Personal Shares Boards / Paulypilot's Pub - Share Ideas

URL:  http://boards.fool.co.uk/im-surprised-there-has-been-no-further-comment-on-12489657.aspx

Subject:  Re: NFSC 2012 – Eros Int (EROS) – In Date:  23/02/2012  12:34
Author:  CantEatValue Number:  136660 of 149787

I'm surprised there has been no further comment on this share as it's quite an interesting case and has garnered a lot of recs. The story looks good, the profits look good and the potential looks even better.

However, I'm now going to argue that not everything is as rosy as it currently seems. I'm a bit old fashioned in that I think the value of a business is the present value of the future cash flows it can generate. EROS, as it currently stands, does not generate any cash flow. It burns cash at a pretty sizeable rate and has done for the past five years.

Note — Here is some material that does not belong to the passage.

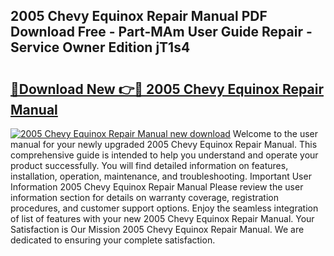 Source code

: ## 2005 Chevy Equinox Repair Manual PDF Download Free - Part-MAm User Guide Repair - Service Owner Edition jT1s4

# <h2><a href="http://bc14461.oget.top/?id=2005+Chevy+Equinox+Repair+Manual">🔗Download New 👉🔴 2005 Chevy Equinox Repair Manual</a></h2>

[![2005 Chevy Equinox Repair Manual new download](https://i.imgur.com/5g1atiW.png)](http://bc14461.oget.top/?id=2005+Chevy+Equinox+Repair+Manual)
Welcome to the user manual for your newly upgraded 2005 Chevy Equinox Repair Manual. This comprehensive guide is intended to help you understand and operate your product successfully. You will find detailed information on features, installation, operation, maintenance, and troubleshooting. Important User Information 2005 Chevy Equinox Repair Manual Please review the user information section for details on warranty coverage, registration procedures, and customer support options. Enjoy the seamless integration of list of features with your new 2005 Chevy Equinox Repair Manual. Your Satisfaction is Our Mission 2005 Chevy Equinox Repair Manual. We are dedicated to ensuring your complete satisfaction.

So why then is it churning out such impressive profit growth? If I had to title this post, it would be 'Not all earnings are worth the same'. Investors would be well served by paying more attention to the cash flow statement to understand what's happening to their money.

All the 'profits' of the last five years have just been due to a gigantic build up in intangibles, my least favourite asset. If the accounting were to be more conservative and they expensed all this asset build up directly they'd have made no profit at all. The company has only been cash flow generative in one year of the last five and needs to keep tapping the equity and debt markets to keep up with this cash burn. Not only that, the huge capex spends haven't even been all that successful in producing growth even with the generous accounting, with return on equity having dropped every year in the last five.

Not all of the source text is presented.